==== Source material ====

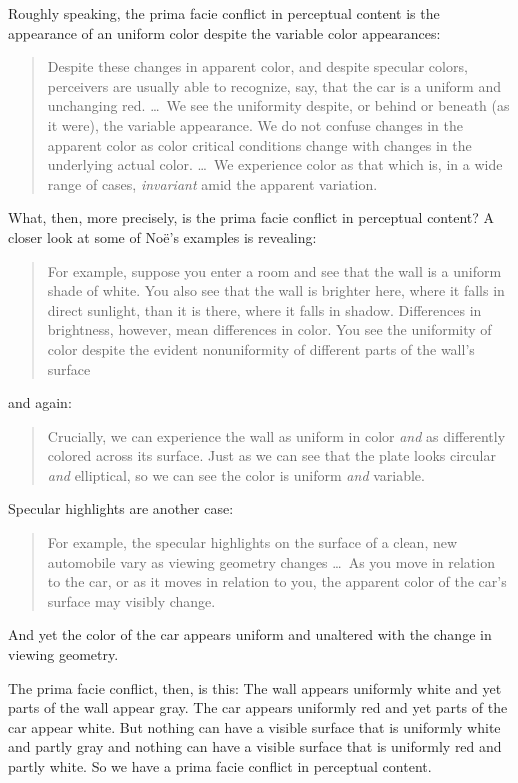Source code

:\documentclass[12pt]{article}
\begin{document}
Roughly speaking, the prima facie conflict in perceptual content is the appearance of an uniform color despite the variable color appearances:
	\begin{quote}
		Despite these changes in apparent color, and despite specular colors, perceivers are usually able to recognize, say, that the car is a uniform and unchanging red. \ldots\ We see the uniformity despite, or behind or beneath (as it were), the variable appearance. We do not confuse changes in the apparent color as color critical conditions change with changes in the underlying actual color. \ldots\ We experience color as that which is, in a wide range of cases, \emph{invariant} amid the apparent variation. \citep[127]{Noe:2004fk}
	\end{quote}

What, then, more precisely, is the prima facie conflict in perceptual content? A closer look at some of Noë's examples is revealing:
	\begin{quote}
		For example, suppose you enter a room and see that the wall is a uniform shade of white. You also see that the wall is brighter here, where it falls in direct sunlight, than it is there, where it falls in shadow. Differences in brightness, however, mean differences in color. You see the uniformity of color despite the evident nonuniformity of different parts of the wall's surface \citep[127]{Noe:2004fk}
	\end{quote}
and again:
	\begin{quote}
		Crucially, we can experience the wall as uniform in color \emph{and} as differently colored across its surface. Just as we can see that the plate looks circular \emph{and} elliptical, so we can see the color is uniform \emph{and} variable. \citep[129]{Noe:2004fk}
	\end{quote}
Specular highlights are another case:
	\begin{quote}
		For example, the specular highlights on the surface of a clean, new automobile vary as viewing geometry changes \ldots\ As you move in relation to the car, or as it moves in relation to you, the apparent color of the car's surface may visibly change. \citep[125]{Noe:2004fk}
	\end{quote}
And yet the color of the car appears uniform and unaltered with the change in viewing geometry.

The prima facie conflict, then, is this: The wall appears uniformly white and yet parts of the wall appear gray. The car appears uniformly red and yet parts of the car appear white. But nothing can have a visible surface that is uniformly white and partly gray and nothing can have a visible surface that is uniformly red and partly white. So we have a prima facie conflict in perceptual content.
\end{document}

====

* [Instructions for the task]: Exclude the pictures. Write out the remaining data exactly.

* [Written answer]:
Source code

:\documentclass[12pt]{article}
\begin{document}
Roughly speaking, the prima facie conflict in perceptual content is the appearance of an uniform color despite the variable color appearances:
	\begin{quote}
		Despite these changes in apparent color, and despite specular colors, perceivers are usually able to recognize, say, that the car is a uniform and unchanging red. \ldots\ We see the uniformity despite, or behind or beneath (as it were), the variable appearance. We do not confuse changes in the apparent color as color critical conditions change with changes in the underlying actual color. \ldots\ We experience color as that which is, in a wide range of cases, \emph{invariant} amid the apparent variation. \citep[127]{Noe:2004fk}
	\end{quote}

What, then, more precisely, is the prima facie conflict in perceptual content? A closer look at some of Noë's examples is revealing:
	\begin{quote}
		For example, suppose you enter a room and see that the wall is a uniform shade of white. You also see that the wall is brighter here, where it falls in direct sunlight, than it is there, where it falls in shadow. Differences in brightness, however, mean differences in color. You see the uniformity of color despite the evident nonuniformity of different parts of the wall's surface \citep[127]{Noe:2004fk}
	\end{quote}
and again:
	\begin{quote}
		Crucially, we can experience the wall as uniform in color \emph{and} as differently colored across its surface. Just as we can see that the plate looks circular \emph{and} elliptical, so we can see the color is uniform \emph{and} variable. \citep[129]{Noe:2004fk}
	\end{quote}
Specular highlights are another case:
	\begin{quote}
		For example, the specular highlights on the surface of a clean, new automobile vary as viewing geometry changes \ldots\ As you move in relation to the car, or as it moves in relation to you, the apparent color of the car's surface may visibly change. \citep[125]{Noe:2004fk}
	\end{quote}
And yet the color of the car appears uniform and unaltered with the change in viewing geometry.

The prima facie conflict, then, is this: The wall appears uniformly white and yet parts of the wall appear gray. The car appears uniformly red and yet parts of the car appear white. But nothing can have a visible surface that is uniformly white and partly gray and nothing can have a visible surface that is uniformly red and partly white. So we have a prima facie conflict in perceptual content.
\end{document}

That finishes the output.